On 6/27/23 19:47, Han Zhou wrote:
> On Tue, Jun 27, 2023 at 6:51 AM Dumitru Ceara <[email protected]> wrote:
>>
>> On 6/8/23 07:55, Han Zhou wrote:
>>> On Wed, Jun 7, 2023 at 12:39 PM Numan Siddique <[email protected]> wrote:
>>>>
>>>> On Fri, Jun 2, 2023 at 12:13 AM Han Zhou <[email protected]> wrote:
>>>>>
>>>>> This patch introduces a change handler for NB logical_switch within
> the
>>>>> 'northd' node. It specifically handles cases where logical switch
> ports
>>>>> in the tracked logical switches are changed (added/updated/deleted).

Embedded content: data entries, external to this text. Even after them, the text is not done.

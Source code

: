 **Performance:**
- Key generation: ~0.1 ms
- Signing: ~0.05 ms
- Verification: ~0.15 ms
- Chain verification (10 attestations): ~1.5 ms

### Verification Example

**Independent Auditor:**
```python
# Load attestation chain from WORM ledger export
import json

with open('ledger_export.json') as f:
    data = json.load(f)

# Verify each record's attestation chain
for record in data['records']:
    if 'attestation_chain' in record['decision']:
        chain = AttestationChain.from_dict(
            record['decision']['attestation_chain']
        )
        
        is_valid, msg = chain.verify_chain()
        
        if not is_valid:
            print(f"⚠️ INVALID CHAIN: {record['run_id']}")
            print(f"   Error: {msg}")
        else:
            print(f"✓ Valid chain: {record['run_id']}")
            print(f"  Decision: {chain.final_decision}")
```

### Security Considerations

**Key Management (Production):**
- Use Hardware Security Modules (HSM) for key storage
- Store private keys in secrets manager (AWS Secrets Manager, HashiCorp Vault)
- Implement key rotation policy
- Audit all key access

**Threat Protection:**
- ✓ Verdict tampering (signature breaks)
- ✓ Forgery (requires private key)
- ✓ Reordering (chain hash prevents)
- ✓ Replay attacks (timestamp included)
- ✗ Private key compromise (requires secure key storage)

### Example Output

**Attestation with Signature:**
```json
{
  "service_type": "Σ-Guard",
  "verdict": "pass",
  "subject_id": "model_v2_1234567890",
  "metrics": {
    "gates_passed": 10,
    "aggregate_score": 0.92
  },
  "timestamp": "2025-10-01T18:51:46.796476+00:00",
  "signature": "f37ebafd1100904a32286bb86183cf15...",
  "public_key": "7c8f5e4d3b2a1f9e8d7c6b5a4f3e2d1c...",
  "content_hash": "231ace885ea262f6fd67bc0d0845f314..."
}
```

>>>>> Only regular logical switch ports - which are common for VMs/Pods -
> are
>>>>> addressed. For other scenarios, it reverts to recompute.
>>>>>
>>>>> This update avoids recompute in the northd node (especially the
>>>>> resource-intensive build_ports()) for NB changes of VIF
>>>>> add/update/delete. However, it does not eliminate the need for lflow
>>>>> recompute.
>>>>>
>>>>> Below are the performance test results simulating an ovn-k8s topology
> of
>>>>> 500 nodes x 50 lsp per node:
>>>>>
>>>>> Before:
>>>>> ovn-nbctl --wait=hv --print-wait-time lsp-del lsp_1_0001_01
>>>>> ovn-northd completion: 955ms
>>>>> ovn-nbctl --wait=hv --print-wait-time lsp-add ls_1_0001 lsp_1_0001_01
>>> -- lsp-set-addresses lsp_1_0001_01 "ff:f1:bb:00:01:01 1.0.1.101" --
>>> lsp-set-port-security lsp_1_0001_01 "ff:f1:bb:00:01:01 1.0.1.101"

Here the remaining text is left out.